Lígia Rodrigues, Henny Van Der Mei, Ibrahim M. Banat, José Teixeira, Rosário Oliveira
DOI: http://dx.doi.org/10.1111/j.1574-695X.2005.00006.x 107-112 First published online: 1 February 2006

Abstract

Microbial adhesion of four bacterial and two yeast strains isolated from explanted voice prostheses to silicone rubber before and after conditioning with a biosurfactant obtained from the probiotic bacterium Streptococcus thermophilus A was investigated in a parallel plate flow chamber. The silicone rubber with and without an adsorbed biosurfactant layer was characterized using contact angle measurements. Water contact angles indicated that the silicone rubber surface with adsorbed biosurfactant was more hydrophilic (58°) than bare silicone rubber (109°). The results obtained showed that the biosurfactant was effective in decreasing the initial deposition rates, and the number of bacterial cells adhering after 4 h, for all microorganisms tested. A decrease in the initial deposition rate was observed for Rothia dentocariosa GBJ 52/2B and Staphylococcus aureus GB 2/1 from 1937±194 to 179±21 microorganisms cm−2 s−1 and from 1255±54 to 233±26 microorganisms cm−2 s−1, respectively, accounting for an 86% reduction of the initial deposition rate for both strains. The number of bacterial cells adhering to the silicone rubber with preadsorbed biosurfactant after 4 h was further reduced by 89% and 97% by the two strains, respectively. The two yeast strains tested showed less reduction in adhesion after 4 h, to values between 67% and 70%. Such a pretreatment with surface-active compounds may constitute a promising strategy to reduce the microbial colonization rate of silicone rubber voice prostheses.

Keywords
  • adhesion
  • biosurfactant
  • silicone rubber
  • Streptococcus thermophilus A.

Introduction

Patients who have undergone a laryngectomy due to a malignant laryngeal tumor need to breath through a tracheostoma and receive voice prostheses for speech rehabilitation (van der Mei et al., 1999). Silicone rubber is an ideal material for manufacturing voice prostheses because of its ease of molding and excellent mechanical properties, but in laryngectomized patients, the hydrophobic silicone rubber surface becomes colonized rapidly with a thick biofilm, consisting of a variety of bacterial and yeast strains (Neu et al., 1993). Biofilm formation poses a severe problem once the biofilm has extended towards the valve of the prosthesis, leading to either blocking or leakage with the consequent loss of function of the device and inevitable need for replacement on average every 3–4 months (Busscher et al., 1997). It has been suggested by laryngectomized patients that the consumption of dairy products may positively influence the lifetime of their prostheses (van der Mei et al., 1999). Active bioyogurt containing active Streptococcus thermophilus has been suggested to have beneficial effects in prolonging the lifetime of indwelling voice prostheses. The mechanism by which this occurs has not been investigated, but it is hypothesized that the presence of S. thermophilus and Lactobacillus bulgaricus, two well-known probiotic bacterial strains, in active bioyogurt may interfere with the adhesion of yeast to the silicone rubber (van der Mei et al., 1999, 2000). In addition, it has been demonstrated that dairy S. thermophilus strains produce biosurfactants causing their own desorption (Busscher et al., 1994) and reduction of yeasts adhesion to silicone rubber in a parallel plate flow chamber system (Busscher et al., 1997), as well as interference with the formation of a mixed fungal/bacterial biofilm on silicone rubber voice prostheses in the modified Robbins device (Busscher et al., 1999).

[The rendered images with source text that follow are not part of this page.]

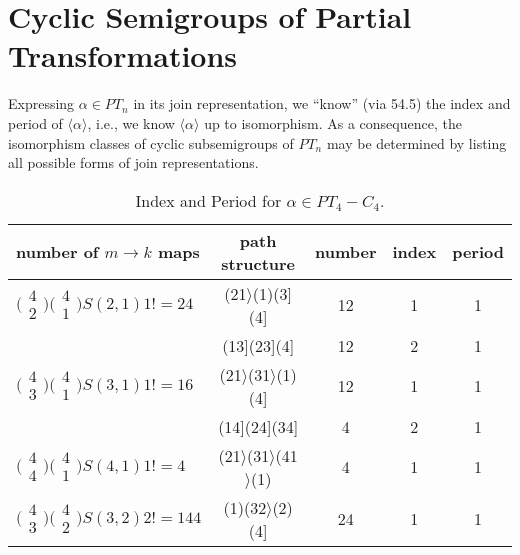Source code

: \documentclass{surv-l}
\numberwithin{equation}{section}
\numberwithin{table}{section}
\numberwithin{figure}{section}
\theoremstyle{definition}
\begin{document}
\section{Cyclic Semigroups of Partial Transformations}\label{sec11.55}

Expressing $\alpha\in PT_{n}$ in its join representation, we
``know'' (via 54.5) the index and period of
$\langle\alpha\rangle$, i.e., we know $\langle\alpha\rangle$ up to
isomorphism. As a consequence, the isomorphism classes of cyclic
subsemigroups of $PT_{n}$ may be determined by listing all
possible forms of join representations.

\begin{table}[!h]
\caption{Index and Period for $\alpha\in
PT_{4}-C_{4}$.\label{tab11.55.1}}
{\begin{tabular}{|l|c|c|c|c|}
\hline
\textbf{number of} $m\rightarrow k$ \textbf{maps} &\textbf{path structure} &\textbf{number} &\textbf{index} &\textbf{period} \\
\hline
$\big(\!\begin{smallmatrix}4 \\ 2\end{smallmatrix}\!\big)\big(\!\begin{smallmatrix}4\\ 1\end{smallmatrix}\!\big)S(2,1)1!=24$ & (21$\rangle$(1)(3](4] &12 &1 &1 \\
&(13](23](4] &12 &2 &1 \\
\hline
$\big(\!\begin{smallmatrix}4\\ 3\end{smallmatrix}\!\big)\big(\!\begin{smallmatrix}4\\ 1\end{smallmatrix}\!\big)S(3,1)1!=16$ &(21$\rangle$(31$\rangle$(1)(4] &12 &1 &1 \\
&(14](24](34] &4 &2 &1 \\
\hline
$\big(\!\begin{smallmatrix}4\\ 4\end{smallmatrix}\!\big)\big(\!\begin{smallmatrix}4\\ 1\end{smallmatrix}\!\big)S(4,1)1!=4$ &(21$\rangle$(31$\rangle$(41$\rangle$(1) &4 &1 &1 \\
\hline
$\big(\!\begin{smallmatrix}4\\ 3 \end{smallmatrix}\!\big)\big(\!\begin{smallmatrix}4\\ 2\end{smallmatrix}\!\big)S(3,2)2!=144$ &(1)(32$\rangle$(2)(4] &24 &1 &1 \\

\end{tabular}}
\end{table}
\end{document}

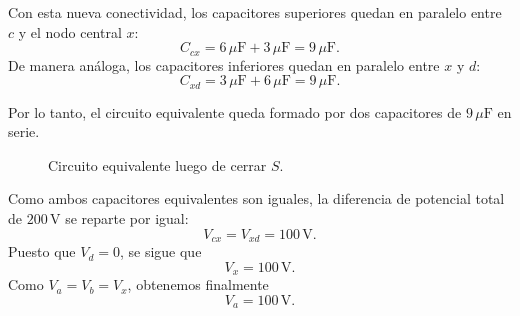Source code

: \documentclass[11pt]{article}
\begin{document}
Con esta nueva conectividad, los capacitores superiores quedan en paralelo entre $c$ y el nodo central $x$:
\begin{equation*}
    C_{cx}=6\,\mu\text{F}+3\,\mu\text{F}=9\,\mu\text{F}.
\end{equation*}
De manera an\'aloga, los capacitores inferiores quedan en paralelo entre $x$ y $d$:
\begin{equation*}
    C_{xd}=3\,\mu\text{F}+6\,\mu\text{F}=9\,\mu\text{F}.
\end{equation*}

Por lo tanto, el circuito equivalente queda formado por dos capacitores de $9\,\mu\text{F}$ en serie.

\begin{figure}[h!]
    \centering
    \caption{Circuito equivalente luego de cerrar $S$.}
\end{figure}

Como ambos capacitores equivalentes son iguales, la diferencia de potencial total de $200\,\text{V}$ se reparte por igual:
\begin{equation*}
    V_{cx}=V_{xd}=100\,\text{V}.
\end{equation*}
Puesto que $V_d=0$, se sigue que
\begin{equation*}
    V_x=100\,\text{V}.
\end{equation*}
Como $V_a=V_b=V_x$, obtenemos finalmente
\begin{equation*}
    \boxed{V_a=100\,\text{V}}.
\end{equation*}
\end{document}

Biosurfactants are biological surface-active compounds produced by some microorganisms and can have some influence on interfaces. They include a wide variety of chemical structures such as glycolipids, lipopeptides, polysaccharide–protein complexes, phospholipids, fatty acids and neutral lipids (Desai & Banat, 1997). With regard to an antiadhesive effect of biosurfactants, hypotheses have been forwarded in which adsorption of biosurfactants to a substratum surface alters the hydrophobicity of the surface and causes interference in microbial adhesion and desorption processes (Desai & Banat, 1997). Biosurfactants have also been reported to have various degrees of antimicrobial activity (Banat et al., 2000). Several biosurfactants have strong antibacterial, antifungal and antiviral activity (Singh & Cameotra, 2004).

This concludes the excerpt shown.